Reimplementing well-known and successful Deep Reinforcement Learning (DRL) is probably well recommended, if not necessary step for any research in that field. One of the simplest DRL algorithm would be the Deep Q-Network developed at DeepMind. This algorithm was one of the first to demonstrate some learning on the domains of the Atari 2600 system provided by the Arcade Learning Environment.

While reimplementing this algorithm, a quite troublesome point I came across was the exploration mechanism used. Indeed, depending on the environment, some exploration schemes would work better than others.

In the following section, we present a handful of exploration schemes that can be combined with DQN and investigate their respective impact on the learning of the agent, as well as the speed of its convergence.

Impact of the exploration scheme on the DQN

Exploration schemes

First, we present the 4 exploration schemes investigated in this little side experiment.

1. Greedy exploration:

Following this exploration scheme, the agent will always take the action it considers best.
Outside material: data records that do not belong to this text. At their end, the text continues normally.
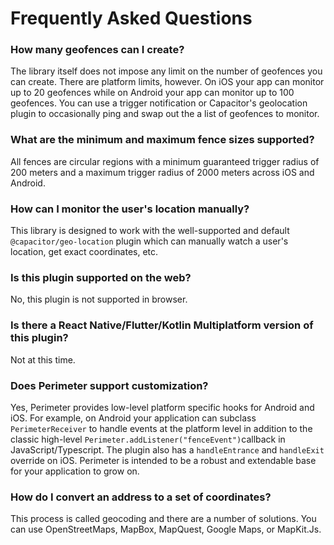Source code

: # Frequently Asked Questions

### How many geofences can I create?
The library itself does not impose any limit on the number of geofences you can create. There are platform limits, however. On iOS your app can monitor up to 20 geofences while on Android your app can monitor up to 100 geofences. You can use a trigger notification or Capacitor's geolocation plugin to occasionally ping and swap out the a list of geofences to monitor.

### What are the minimum and maximum fence sizes supported?
All fences are circular regions with a minimum guaranteed trigger radius of 200 meters and a maximum trigger radius of 2000 meters across iOS and Android. 

### How can I monitor the user's location manually?
This library is designed to work with the well-supported and default `@capacitor/geo-location` plugin which can manually watch a user's location, get exact coordinates, etc.

### Is this plugin supported on the web?
No, this plugin is not supported in browser. 

### Is there a React Native/Flutter/Kotlin Multiplatform version of this plugin?
Not at this time.

### Does Perimeter support customization?
Yes, Perimeter provides low-level platform specific hooks for Android and iOS. For example, on Android your application can subclass `PerimeterReceiver` to handle events at the platform level in addition to the classic high-level `Perimeter.addListener("fenceEvent")`callback in JavaScript/Typescript. The plugin also has a `handleEntrance` and `handleExit` override on iOS. Perimeter is intended to be a robust and extendable base for your application to grow on.

### How do I convert an address to a set of coordinates?
This process is called geocoding and there are a number of solutions. You can use OpenStreetMaps, MapBox, MapQuest, Google Maps, or MapKit.Js.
This method is known to be vulnerable to the stuck local optimum problem, especially on the environment that requires “finesse” in exploration.
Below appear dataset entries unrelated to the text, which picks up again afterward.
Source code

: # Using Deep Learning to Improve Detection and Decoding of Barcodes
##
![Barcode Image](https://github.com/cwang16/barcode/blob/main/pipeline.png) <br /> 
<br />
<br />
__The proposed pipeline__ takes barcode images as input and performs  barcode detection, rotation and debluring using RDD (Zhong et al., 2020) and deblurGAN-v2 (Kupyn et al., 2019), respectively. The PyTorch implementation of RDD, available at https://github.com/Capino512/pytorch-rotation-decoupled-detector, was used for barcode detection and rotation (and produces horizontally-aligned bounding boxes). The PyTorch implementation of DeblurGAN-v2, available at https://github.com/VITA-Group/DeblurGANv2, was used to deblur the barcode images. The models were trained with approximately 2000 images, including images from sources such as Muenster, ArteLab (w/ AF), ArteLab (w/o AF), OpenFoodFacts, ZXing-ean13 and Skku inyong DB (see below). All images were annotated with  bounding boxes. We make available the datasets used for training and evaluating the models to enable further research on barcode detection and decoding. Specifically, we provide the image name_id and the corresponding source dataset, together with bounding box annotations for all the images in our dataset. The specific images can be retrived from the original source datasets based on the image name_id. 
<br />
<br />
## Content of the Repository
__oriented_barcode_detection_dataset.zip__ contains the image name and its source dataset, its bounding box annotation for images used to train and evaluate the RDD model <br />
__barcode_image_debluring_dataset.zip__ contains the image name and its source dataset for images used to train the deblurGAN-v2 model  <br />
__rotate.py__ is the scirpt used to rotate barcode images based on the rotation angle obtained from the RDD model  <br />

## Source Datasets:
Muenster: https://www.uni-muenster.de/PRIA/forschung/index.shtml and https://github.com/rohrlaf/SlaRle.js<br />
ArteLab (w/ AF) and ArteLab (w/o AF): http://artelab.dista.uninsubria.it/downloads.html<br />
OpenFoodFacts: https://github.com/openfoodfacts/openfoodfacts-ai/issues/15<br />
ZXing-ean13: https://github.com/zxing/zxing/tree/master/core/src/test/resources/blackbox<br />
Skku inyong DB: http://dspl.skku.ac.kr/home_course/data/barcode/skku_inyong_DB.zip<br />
2. Botzmann-based exploration:

This method consists in using Categorical distribution (in this case, the one provided by the Pytorch framework) parameterized by the output of the Multilayer Perceptron that represents the agent’s policy.

To the best of my knowledge, the Categorical distribution already incorporates some randomness through the use of the sample() function we use to sample the actions during the training. This enables the agent to sample sub-optimal action sometimes. While this technique is not “greedy”, it is still quite close to it since the parameterized network quickly becomes biased toward the action it evaluated as “best” in the early phase of the training, which is not always optimal, especially in harder tasks where it is hard to discover the optimal action in the first place.

The appeal of this method is namely the ease of its implementation (matches this one’s laziness).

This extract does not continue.